WARSAW (AFP).- A rare Holocaust-era brooch crafted inside the Lodz ghetto to resemble a bread ration card and given as a wedding anniversary present has surfaced near the former Auschwitz-Birkenau death camp.
Made from stainless steel, the brooch is inscribed with the words "Bread Card" in German along with a woman's name, "Hinda Weiksel", and her address at "Hanseaten 42" street inside the ghetto in the then Nazi-occupied Polish city of Lodz, dubbed Litzmannstadt by the Germans.
An inscription on its reverse side reads: "To dear Heli on our VI wedding anniversary. Pawel", plus the date "August 15, 1937-1943".
Highly symbolic
"Bread was rationed and precious -- a real matter of life and death -- in the ghetto, so this brooch was a highly symbolic gift of love for a couple imprisoned there," Dagmar Kopiasz, who runs the Foundation of Memory Sites near Auschwitz-Birkenau (FPMP), told AFP on Monday.
According to Kopiasz, a family living near the former Birkenau camp found the brooch after the war in a Nazi-era rubbish heap and then kept it safe for decades.
A member of the family "gave it to us this year", he told AFP.
Although there is no record of Hinda's fate, it is believed the Nazis sent her to die at Auschwitz along with tens of thousands of other Lodz ghetto prisoners.

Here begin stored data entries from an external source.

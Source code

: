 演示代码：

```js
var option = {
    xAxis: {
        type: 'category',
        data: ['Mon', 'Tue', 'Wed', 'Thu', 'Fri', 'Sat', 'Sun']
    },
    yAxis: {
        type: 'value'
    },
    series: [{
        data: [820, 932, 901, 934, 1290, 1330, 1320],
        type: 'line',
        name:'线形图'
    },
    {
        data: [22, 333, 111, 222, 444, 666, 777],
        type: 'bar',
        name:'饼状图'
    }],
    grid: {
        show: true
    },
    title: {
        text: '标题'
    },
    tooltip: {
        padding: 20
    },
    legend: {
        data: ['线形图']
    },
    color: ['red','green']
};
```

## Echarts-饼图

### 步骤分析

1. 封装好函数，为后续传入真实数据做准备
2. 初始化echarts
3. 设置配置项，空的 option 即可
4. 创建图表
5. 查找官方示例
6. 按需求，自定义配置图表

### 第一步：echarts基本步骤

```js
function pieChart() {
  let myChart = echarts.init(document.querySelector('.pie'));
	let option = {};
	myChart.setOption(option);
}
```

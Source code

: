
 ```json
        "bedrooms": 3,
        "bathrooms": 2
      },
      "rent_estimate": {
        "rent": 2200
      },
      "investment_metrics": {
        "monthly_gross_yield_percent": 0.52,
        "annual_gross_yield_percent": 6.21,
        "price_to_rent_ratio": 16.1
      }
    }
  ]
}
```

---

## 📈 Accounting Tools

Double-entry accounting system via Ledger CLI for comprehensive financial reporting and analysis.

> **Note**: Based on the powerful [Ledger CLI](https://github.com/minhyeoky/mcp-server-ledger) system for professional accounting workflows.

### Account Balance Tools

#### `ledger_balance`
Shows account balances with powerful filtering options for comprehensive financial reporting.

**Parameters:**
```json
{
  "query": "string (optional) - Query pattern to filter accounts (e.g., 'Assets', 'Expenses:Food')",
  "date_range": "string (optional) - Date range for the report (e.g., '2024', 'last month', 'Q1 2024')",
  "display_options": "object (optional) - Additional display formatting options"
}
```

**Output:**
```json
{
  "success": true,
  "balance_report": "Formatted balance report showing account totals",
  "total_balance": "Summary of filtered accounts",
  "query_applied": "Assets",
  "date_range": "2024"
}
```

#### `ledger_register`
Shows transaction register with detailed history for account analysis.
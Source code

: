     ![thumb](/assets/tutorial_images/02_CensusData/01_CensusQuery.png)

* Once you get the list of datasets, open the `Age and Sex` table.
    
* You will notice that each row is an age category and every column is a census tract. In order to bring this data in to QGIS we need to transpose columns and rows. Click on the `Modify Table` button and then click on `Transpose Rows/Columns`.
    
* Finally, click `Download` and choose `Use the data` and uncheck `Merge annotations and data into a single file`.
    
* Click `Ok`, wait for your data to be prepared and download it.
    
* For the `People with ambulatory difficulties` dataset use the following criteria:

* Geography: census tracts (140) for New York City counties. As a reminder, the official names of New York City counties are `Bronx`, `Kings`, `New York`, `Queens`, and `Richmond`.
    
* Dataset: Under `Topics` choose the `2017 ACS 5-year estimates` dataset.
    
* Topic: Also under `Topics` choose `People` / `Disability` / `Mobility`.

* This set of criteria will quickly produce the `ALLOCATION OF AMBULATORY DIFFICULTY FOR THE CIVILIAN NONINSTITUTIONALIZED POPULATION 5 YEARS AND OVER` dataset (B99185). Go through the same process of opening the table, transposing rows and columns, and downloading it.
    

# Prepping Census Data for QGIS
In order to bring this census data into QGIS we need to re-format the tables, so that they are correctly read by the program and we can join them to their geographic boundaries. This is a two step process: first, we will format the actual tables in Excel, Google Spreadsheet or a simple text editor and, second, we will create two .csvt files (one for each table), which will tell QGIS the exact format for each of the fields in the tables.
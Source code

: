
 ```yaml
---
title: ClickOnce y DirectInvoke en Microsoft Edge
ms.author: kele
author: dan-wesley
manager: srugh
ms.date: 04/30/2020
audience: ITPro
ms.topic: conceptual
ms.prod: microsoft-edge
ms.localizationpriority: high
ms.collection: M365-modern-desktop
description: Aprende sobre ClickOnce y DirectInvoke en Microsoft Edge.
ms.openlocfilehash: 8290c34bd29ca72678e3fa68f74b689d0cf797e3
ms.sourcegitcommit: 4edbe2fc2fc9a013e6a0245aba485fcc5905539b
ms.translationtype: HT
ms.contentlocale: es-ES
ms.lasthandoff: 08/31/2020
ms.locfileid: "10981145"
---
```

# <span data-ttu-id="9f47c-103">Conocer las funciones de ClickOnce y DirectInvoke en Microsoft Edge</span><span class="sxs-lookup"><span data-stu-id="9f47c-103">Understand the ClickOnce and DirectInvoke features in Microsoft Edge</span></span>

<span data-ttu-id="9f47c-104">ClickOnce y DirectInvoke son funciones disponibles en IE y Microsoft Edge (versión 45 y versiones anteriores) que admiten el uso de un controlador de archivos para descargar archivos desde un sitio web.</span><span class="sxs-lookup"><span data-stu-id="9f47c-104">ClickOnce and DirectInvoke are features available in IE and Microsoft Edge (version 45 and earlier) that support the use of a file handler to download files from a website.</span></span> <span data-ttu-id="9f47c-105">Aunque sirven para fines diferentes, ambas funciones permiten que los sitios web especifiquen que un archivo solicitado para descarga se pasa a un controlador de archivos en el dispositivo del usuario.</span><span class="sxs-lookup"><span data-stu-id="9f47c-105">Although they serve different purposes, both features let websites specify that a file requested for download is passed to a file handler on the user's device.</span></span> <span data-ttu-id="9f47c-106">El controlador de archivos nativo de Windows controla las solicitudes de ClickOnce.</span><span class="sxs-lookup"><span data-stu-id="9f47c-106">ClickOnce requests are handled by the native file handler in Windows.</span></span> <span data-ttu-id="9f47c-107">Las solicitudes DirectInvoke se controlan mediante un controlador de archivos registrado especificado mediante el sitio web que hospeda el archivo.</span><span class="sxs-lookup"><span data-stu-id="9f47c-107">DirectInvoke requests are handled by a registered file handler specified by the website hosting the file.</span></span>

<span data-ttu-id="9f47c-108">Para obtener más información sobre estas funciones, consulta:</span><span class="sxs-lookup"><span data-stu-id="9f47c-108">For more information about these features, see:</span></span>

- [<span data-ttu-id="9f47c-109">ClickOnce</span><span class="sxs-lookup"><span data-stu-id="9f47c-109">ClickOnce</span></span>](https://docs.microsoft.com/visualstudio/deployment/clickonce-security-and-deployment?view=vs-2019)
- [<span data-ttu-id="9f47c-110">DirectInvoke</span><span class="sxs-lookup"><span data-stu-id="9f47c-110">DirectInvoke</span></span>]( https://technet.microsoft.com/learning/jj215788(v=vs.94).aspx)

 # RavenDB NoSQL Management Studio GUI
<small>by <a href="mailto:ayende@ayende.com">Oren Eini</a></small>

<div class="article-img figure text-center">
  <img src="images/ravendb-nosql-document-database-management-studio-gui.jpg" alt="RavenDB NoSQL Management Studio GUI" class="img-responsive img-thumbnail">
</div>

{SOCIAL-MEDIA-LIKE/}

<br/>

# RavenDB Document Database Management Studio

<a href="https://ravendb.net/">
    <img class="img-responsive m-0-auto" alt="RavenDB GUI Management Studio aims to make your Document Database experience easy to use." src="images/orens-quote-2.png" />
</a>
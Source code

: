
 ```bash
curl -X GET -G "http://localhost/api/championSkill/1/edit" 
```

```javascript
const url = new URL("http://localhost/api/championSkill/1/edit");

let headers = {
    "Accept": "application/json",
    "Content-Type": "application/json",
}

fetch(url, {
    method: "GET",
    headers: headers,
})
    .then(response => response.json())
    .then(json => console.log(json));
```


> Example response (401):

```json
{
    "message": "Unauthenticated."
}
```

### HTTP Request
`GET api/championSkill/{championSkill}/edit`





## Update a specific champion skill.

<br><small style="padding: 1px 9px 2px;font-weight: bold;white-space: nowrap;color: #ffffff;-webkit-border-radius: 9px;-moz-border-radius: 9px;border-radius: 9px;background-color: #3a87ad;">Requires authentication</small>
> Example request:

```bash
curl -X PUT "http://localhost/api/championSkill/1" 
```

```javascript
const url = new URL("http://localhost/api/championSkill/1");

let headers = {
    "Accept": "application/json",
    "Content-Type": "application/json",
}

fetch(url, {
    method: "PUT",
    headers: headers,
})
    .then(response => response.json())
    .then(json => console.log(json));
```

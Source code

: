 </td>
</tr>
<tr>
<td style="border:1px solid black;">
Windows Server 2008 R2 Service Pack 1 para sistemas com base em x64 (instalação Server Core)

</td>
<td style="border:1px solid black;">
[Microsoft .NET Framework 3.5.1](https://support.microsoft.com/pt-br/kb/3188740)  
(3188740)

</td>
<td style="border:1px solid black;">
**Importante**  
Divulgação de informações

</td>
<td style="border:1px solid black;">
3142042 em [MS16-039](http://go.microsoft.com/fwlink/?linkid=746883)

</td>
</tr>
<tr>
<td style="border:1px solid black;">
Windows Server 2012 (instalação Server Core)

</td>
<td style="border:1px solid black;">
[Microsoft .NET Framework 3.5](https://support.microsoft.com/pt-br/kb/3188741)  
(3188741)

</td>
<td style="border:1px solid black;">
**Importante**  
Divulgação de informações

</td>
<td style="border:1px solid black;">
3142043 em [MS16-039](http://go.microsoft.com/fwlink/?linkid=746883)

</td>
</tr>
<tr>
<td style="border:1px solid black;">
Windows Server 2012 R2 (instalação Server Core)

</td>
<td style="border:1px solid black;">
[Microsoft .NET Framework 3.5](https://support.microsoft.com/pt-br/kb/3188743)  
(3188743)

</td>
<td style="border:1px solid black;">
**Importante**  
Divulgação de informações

Jerusalem's Yad Vashem Holocaust History Museum features a strikingly similar brooch also styled as a Lodz ghetto bread ration card.
Chaim Klieger, an artisan in the ghetto, made it in silver for his sister Sara, according to the museum's website.
Despite their remarkable similarity, Kopiasz says it is still unclear whether Klieger also made the brooch that belonged to Hinda Weiksel.
According to Yad Vashem, Klieger crafted items like "combs, brooches and medallions", from scrap metal collected in the ghetto and bartered them in exchange for food.
Ghetto life
"Many of these items depicted scenes from ghetto life," reads the online description.
Klieger survived the Holocaust and moved to Brazil, where he died in 1956.
The FPMP organisation collects Holocaust-related items found by local residents living in the southern Polish towns of Oswiecim and Brzezinka, near the former Auschwitz-Birkenau death camp.
Nazi Germany built the Auschwitz-Birkenau death camp after occupying Poland during World War II.
The Holocaust site has become symbolic of Nazi Germany's genocide of six million European Jews, one million of whom were killed at the camp between 1940 to 1945.
More than 100,000 non-Jews also died at the death camp, according to the museum. An estimated 232,000 of the victims were children.